Una intercettazione dai contenuti inquietanti, che dimostrerebbe scarsa attenzione e soprattutto controlli estremamente deficitari intorno ad Autostrade per l’Italia. La voce è quella di Mirko Nanni, dirigente del Tronco di Genova. Tra i volti nuovi della società, è stato chiamato dai vertici di Atlantia allo scopo di rilanciare la società concessionaria dopo il crollo del Ponte Morandi e lo scandalo dei falsi rapporti sui viadotti. Con lui, l’ad Roberto Tomasi. Ebbene, l’intercettazione rivelata dal ‘Secolo XIX’ scoperchia una situazione tutt’altro che rincuorante. E che non riguarda il solo caso di Genova.
Autostrade per l’Italia come “una polveriera”? L’accusa del dirigente
“Siamo tutti seduti su una polveriera. Questa vicenda è accaduta in un periodo in cui non c’era un c**** di procedura. Non c’era nessun tipo di ispezione, e la parola ‘pull out’ non sapevamo che c**** voleva dire“, sono state le parole di Nanni a proposito di Autostrade. Tale dichiarazione, comparsa sulle colonne del quotidiano ligure, è stata depositata al Riesame. Lo sfogo di Nanni (che è indagato per omissione di atti d’ufficio dai pm genovesi per le mancate ispezioni trimestrali di sicurezza nelle gallerie) è con Paolo Berti, ex direttore delle operazioni di Aspi.
L’intercettazione di Nanni rientra nelle carte dell’inchiesta sulle barriere fonoassorbenti pericolose. Secondo le parole del dirigente di Autostrade per l’Italia, fino al 2013 l’azienda non procedeva a nessun tipo di ispezioni e controlli. Si tratta dell’anno della strage di Avellino, ossia quando un bus precipitò in un viadotto: ci furono quaranta vittime.

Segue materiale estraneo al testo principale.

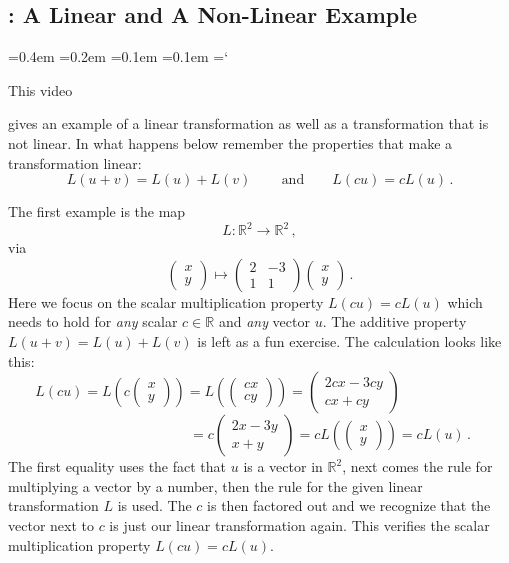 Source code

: 
\subsection{\linTransTitle: A Linear and A Non-Linear Example}

{\ttfamily
{}\font=0.4em
\font=0.2em
\font=0.1em
\font=0.1em
\hyphenchar\font=`\-


\hypertarget{scripts_linear_transformations_example}{This video} gives
an example of  a linear transformation as well as a transformation that
is not linear. In what happens below remember the properties that 
make a transformation linear:
$$
L(u+v)=L(u)+L(v)\, \qquad\mbox{and} \qquad L(cu)=cL(u)\, .
$$


The first example is the map
$$
L:{\mathbb R}^2\longrightarrow {\mathbb R}^2\, ,
$$
via
$$
\begin{pmatrix}
x\\y
\end{pmatrix}
\mapsto 
\begin{pmatrix}
2&-3\\1&1
\end{pmatrix}
\begin{pmatrix}
x\\y
\end{pmatrix}\, .
$$
Here we focus on the scalar multiplication property $L(cu)=cL(u)$ which needs to hold for {\it any} scalar $c\in {\mathbb R}$
and {\it any} vector $u$. The additive property $L(u+v)=L(u)+L(v)$ is left as a fun exercise.
The calculation looks like this:
$$
L(cu)=L\left(c\begin{pmatrix}
x\\y
\end{pmatrix}\right)
=L\left(\begin{pmatrix}
cx\\cy
\end{pmatrix}\right)
=
\begin{pmatrix}
2cx-3cy\\cx+cy
\end{pmatrix}\qquad\qquad\qquad
$$
$$
\qquad\qquad\qquad\qquad\qquad
=
c\begin{pmatrix}
2x-3y\\x+y
\end{pmatrix}
=cL\left(\begin{pmatrix}
x\\y
\end{pmatrix}\right)=cL(u)\, .
$$
The first equality uses the fact that $u$ is a vector in ${\mathbb R}^2$, next comes the
rule for multiplying a vector by a number, then the rule for the given linear transformation $L$ is used.
The $c$ is then factored out and we recognize that the vector next to $c$ is just our linear transformation again.
This verifies the scalar multiplication property $L(cu)=cL(u)$.

}
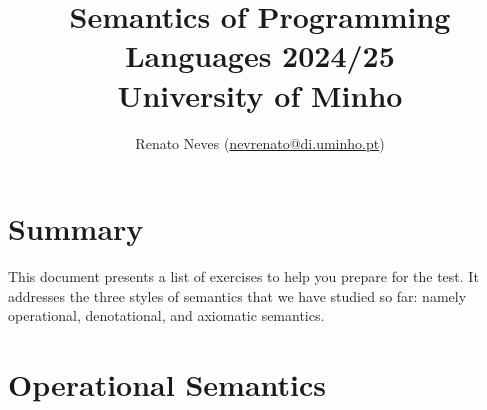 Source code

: \documentclass[a4paper, 11pt]{article}
\date{}
\theoremstyle{definition}
\begin{document}
\allowdisplaybreaks[2]
\title{\large{Semantics of Programming Languages 2024/25}
        \\ \large{University of Minho} 
}

\author{\small{Renato Neves} \small
(\href{mailto:nevrenato@di.uminho.pt}{nevrenato@di.uminho.pt})}
\maketitle

\section{Summary}

This document presents a list of exercises to help you prepare for the test.
It addresses the three styles of semantics that we have studied so far: namely
operational, denotational, and axiomatic semantics.

\section{Operational Semantics}
\end{document}
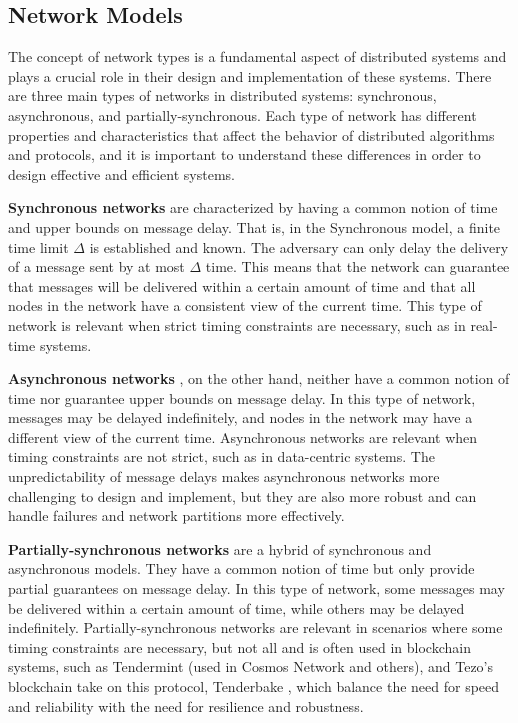 \subsection*{\textbf{Network Models}}

The concept of network types is a fundamental aspect of distributed systems and plays a crucial role in their design and implementation of these systems. There are three main types of networks in distributed systems: synchronous, asynchronous, and partially-synchronous. Each type of network has different properties and characteristics that affect the behavior of distributed algorithms and protocols, and it is important to understand these differences in order to design effective and efficient systems.

\textbf{Synchronous networks} are characterized by having a common notion of time and upper bounds on message delay. 
That is, in the Synchronous model, a finite time limit $\Delta$ is established and known. The adversary can only delay the delivery of a message sent by at most $\Delta$ time.
This means that the network can guarantee that messages will be delivered within a certain amount of time and that all nodes in the network have a consistent view of the current time. This type of network is relevant when strict timing constraints are necessary, such as in real-time systems.

\textbf{Asynchronous networks} \cite{bracha1985asynchronous}, on the other hand, neither have a common notion of time nor guarantee upper bounds on message delay. 
In this type of network, messages may be delayed indefinitely, and nodes in the network may have a different view of the current time. Asynchronous networks are relevant when timing constraints are not strict, such as in data-centric systems. The unpredictability of message delays makes asynchronous networks more challenging to design and implement, but they are also more robust and can handle failures and network partitions more effectively.

\textbf{Partially-synchronous networks} \cite{dwork1988consensus} are a hybrid of synchronous and asynchronous models.
They have a common notion of time but only provide partial guarantees on message delay. In this type of network, some messages may be delivered within a certain amount of time, while others may be delayed indefinitely. Partially-synchronous networks are relevant in scenarios where some timing constraints are necessary, but not all and is often used in blockchain systems, such as Tendermint \cite{buchman2016tendermint}(used in Cosmos Network \cite{tendermintinc}and others), and Tezo's blockchain take on this protocol, Tenderbake \cite{acstefanoaei2020tenderbake}, which balance the need for speed and reliability with the need for resilience and robustness.

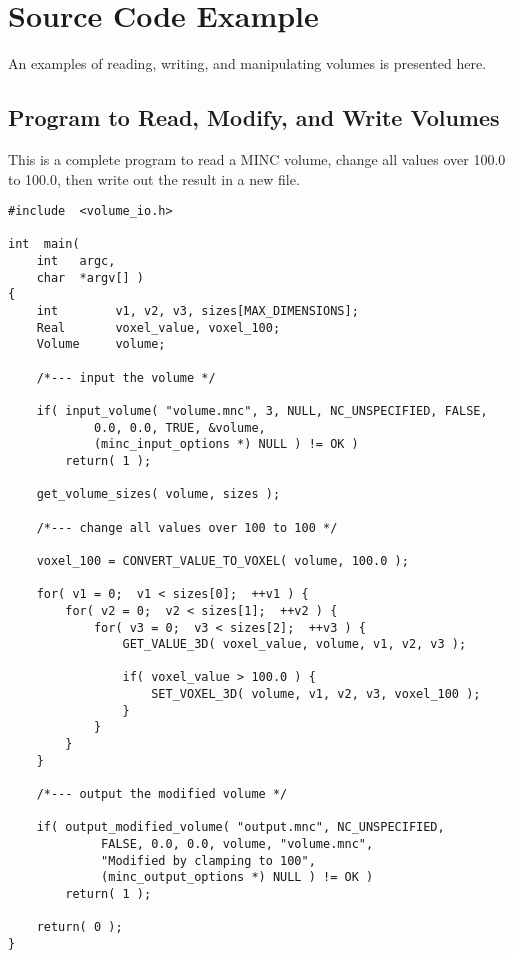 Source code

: 
\section{Source Code Example}

An examples of reading, writing, and manipulating volumes is
presented here.

\subsection{Program to Read, Modify, and Write Volumes}

This is a complete program to read a MINC volume, change all values
over 100.0 to 100.0, then write out the result in a new file.

{\small
\begin{verbatim}
#include  <volume_io.h>

int  main(
    int   argc,
    char  *argv[] )
{
    int        v1, v2, v3, sizes[MAX_DIMENSIONS];
    Real       voxel_value, voxel_100;
    Volume     volume;

    /*--- input the volume */

    if( input_volume( "volume.mnc", 3, NULL, NC_UNSPECIFIED, FALSE,
            0.0, 0.0, TRUE, &volume,
            (minc_input_options *) NULL ) != OK )
        return( 1 );

    get_volume_sizes( volume, sizes );

    /*--- change all values over 100 to 100 */

    voxel_100 = CONVERT_VALUE_TO_VOXEL( volume, 100.0 );

    for( v1 = 0;  v1 < sizes[0];  ++v1 ) {
        for( v2 = 0;  v2 < sizes[1];  ++v2 ) {
            for( v3 = 0;  v3 < sizes[2];  ++v3 ) {
                GET_VALUE_3D( voxel_value, volume, v1, v2, v3 );

                if( voxel_value > 100.0 ) {
                    SET_VOXEL_3D( volume, v1, v2, v3, voxel_100 );
                }
            }
        }
    }

    /*--- output the modified volume */

    if( output_modified_volume( "output.mnc", NC_UNSPECIFIED,
             FALSE, 0.0, 0.0, volume, "volume.mnc",
             "Modified by clamping to 100",
             (minc_output_options *) NULL ) != OK )
        return( 1 );

    return( 0 );
}
\end{verbatim}
}

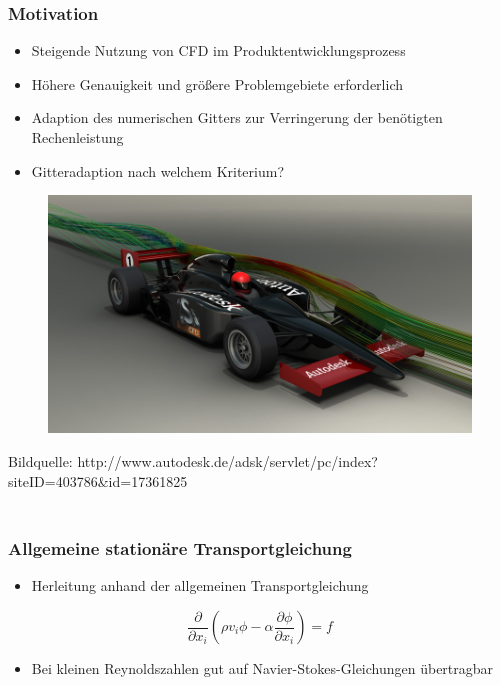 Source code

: \documentclass[accentcolor=tud2c,colorbacktitle,inverttitle,landscape,ngerman,presentation,t]{tudbeamer}
\begin{document}
\begin{frame}
  \frametitle{\\Motivation}
  \begin{itemize}
  \item Steigende Nutzung von CFD im Produktentwicklungsprozess
  \item Höhere Genauigkeit und größere Problemgebiete erforderlich
  \item Adaption des numerischen Gitters zur Verringerung der benötigten Rechenleistung
  \item Gitteradaption nach welchem Kriterium?
  \end{itemize}

  \begin{figure}
  \begin{center}
    \includegraphics[scale=0.2]{auto}
  \end{center}
  \end{figure}
  \tiny Bildquelle: http://www.autodesk.de/adsk/servlet/pc/index?siteID=403786\&id=17361825
\end{frame}

\begin{frame}
  \frametitle{\\Allgemeine stationäre Transportgleichung}
    \begin{itemize}
      \item Herleitung anhand der allgemeinen Transportgleichung
  \end{itemize}
  \begin{equation*}
  \frac{\partial}{\partial x_i} \left({\rho v_i \phi
- \alpha \frac{\partial \phi}{\partial x_i} }\right) = f
\label{eq:transportgl}
\end{equation*}
\begin{itemize}
      \item Bei kleinen Reynoldszahlen gut auf Navier-Stokes-Gleichungen übertragbar
  \end{itemize}
\end{frame}
\end{document}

Il caso di Avellino e i collegamenti con il crollo del Ponte Morandi
Fu proprio Berti ad essere intercettato nel gennaio 2019 dai finanzieri diretti da Ivan Bixio (Primo Gruppo) e Giampaolo Lo Turco (nucleo metropolitano). Era appena stato condannato per la strage di Avellino, con Nanni che provava a rincuorarlo. Quest’ultimo spiegò al suo interlocutore che la sentenza aveva creato un diffuso allarme sugli altri direttori di tronco di Autostrade per l’Italia.
Ebbene, secondo gli inquirenti la confessione del dirigente di Autostrade per l’Italia potrebbe avere grande importanza anche nell’inchiesta sul ponte Morandi. Dimostrerebbe come, per almeno un decennio, Aspi non abbia mai controllato nemmeno il viadotto di Genova. Nel 2013, spiega il ‘Secolo XIX’, il livello delle caratteristiche costruttive e delle prestazioni di progetto dei vari impianti di Autostrade per l’Italia, realizzati dalle strutture centrali, non era nella piena conoscenza delle direzioni di tronco. Tanto da somigliare, come afferma lui stesso, a “una polveriera“.